[nasm:master] Document CPU LATEVEX, add CPU EVEX and CPU VEX flags
nasm-bot for H. Peter Anvin
hpa at zytor.com
Wed Dec 7 10:54:06 PST 2022
Commit-ID: 55dc058356abdbf3606c6c0bcd4d52d76cb2e90b
Gitweb: http://repo.or.cz/w/nasm.git?a=commitdiff;h=55dc058356abdbf3606c6c0bcd4d52d76cb2e90b
Author: H. Peter Anvin <hpa at zytor.com>
AuthorDate: Wed, 7 Dec 2022 10:04:40 -0800
Committer: H. Peter Anvin <hpa at zytor.com>
CommitDate: Wed, 7 Dec 2022 10:11:21 -0800
Document CPU LATEVEX, add CPU EVEX and CPU VEX flags
Document CPU LATEVEX and the associated prefixes; add CPU EVEX and CPU
VEX flags to further control encodings.
Fix the error message for invalid encodings due to flags.
Signed-off-by: H. Peter Anvin <hpa at zytor.com>
---
asm/assemble.c | 19 ++++++++---
asm/directiv.c | 4 ++-
doc/changes.src | 21 ++++++++++--
doc/nasmdoc.src | 98 +++++++++++++++++++++++++++++++++++++++-----------------
test/latevex.asm | 42 ++++++++++++++++++++++--
5 files changed, 145 insertions(+), 39 deletions(-)
diff --git a/asm/assemble.c b/asm/assemble.c
index 1880a282..7eab5ce1 100644
--- a/asm/assemble.c
+++ b/asm/assemble.c
@@ -934,8 +934,12 @@ int64_t assemble(int32_t segment, int64_t start, int bits, insn *instruction)

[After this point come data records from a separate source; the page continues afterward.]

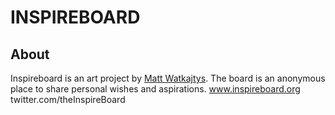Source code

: INSPIREBOARD
========

About
------

Inspireboard is an art project by [Matt Watkajtys](https://github.com/watkajtys). The board is an anonymous place to share personal wishes and aspirations.
www.inspireboard.org
twitter.com/theInspireBoard




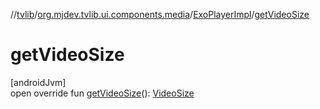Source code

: //[tvlib](../../../index.md)/[org.mjdev.tvlib.ui.components.media](../index.md)/[ExoPlayerImpl](index.md)/[getVideoSize](get-video-size.md)

# getVideoSize

[androidJvm]\
open override fun [getVideoSize](get-video-size.md)(): [VideoSize](https://developer.android.com/reference/kotlin/androidx/media3/common/VideoSize.html)
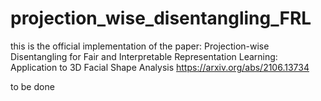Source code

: # projection_wise_disentangling_FRL

this is the official implementation of the paper: Projection-wise Disentangling for Fair and Interpretable Representation Learning: Application to 3D Facial Shape Analysis
https://arxiv.org/abs/2106.13734


 to be done
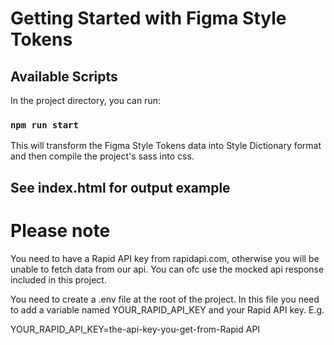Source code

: # Getting Started with Figma Style Tokens

## Available Scripts

In the project directory, you can run:

### `npm run start`

This will transform the Figma Style Tokens data into Style Dictionary format and then compile the project's sass into css.

## See index.html for output example

# Please note

You need to have a Rapid API key from rapidapi.com, otherwise you will be unable to fetch data from our api. You can ofc use the mocked api response included in this project.

You need to create a .env file at the root of the project. In this file you need to add a variable named YOUR_RAPID_API_KEY and your Rapid API key. E.g.

YOUR_RAPID_API_KEY=the-api-key-you-get-from-Rapid API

nasm_nonfatal("instruction not supported in %d-bit mode", bits);
break;
case MERR_ENCMISMATCH:
- nasm_nonfatal("instruction not encodable with %s prefix",
- prefix_name(instruction->prefixes[PPS_REX]));
+ if (!instruction->prefixes[PPS_REX]) {
+ nasm_nonfatal("instruction not encodable without explicit prefix");
+ } else {
+ nasm_nonfatal("instruction not encodable with %s prefix",
+ prefix_name(instruction->prefixes[PPS_REX]));
+ }
break;
case MERR_BADBND:
case MERR_BADREPNE:
@@ -2552,9 +2556,16 @@ static enum match_result matches(const struct itemplate *itemp,
return MERR_ENCMISMATCH;
break;
default:
- if (itemp_has(itemp, IF_LATEVEX)) {
- if (!iflag_test(&cpu, IF_LATEVEX))
+ if (itemp_has(itemp, IF_EVEX)) {
+ if (!iflag_test(&cpu, IF_EVEX))
+ return MERR_ENCMISMATCH;
+ } else if (itemp_has(itemp, IF_VEX)) {
+ if (!iflag_test(&cpu, IF_VEX)) {
return MERR_ENCMISMATCH;
+ } else if (itemp_has(itemp, IF_LATEVEX)) {
+ if (!iflag_test(&cpu, IF_LATEVEX) && iflag_test(&cpu, IF_EVEX))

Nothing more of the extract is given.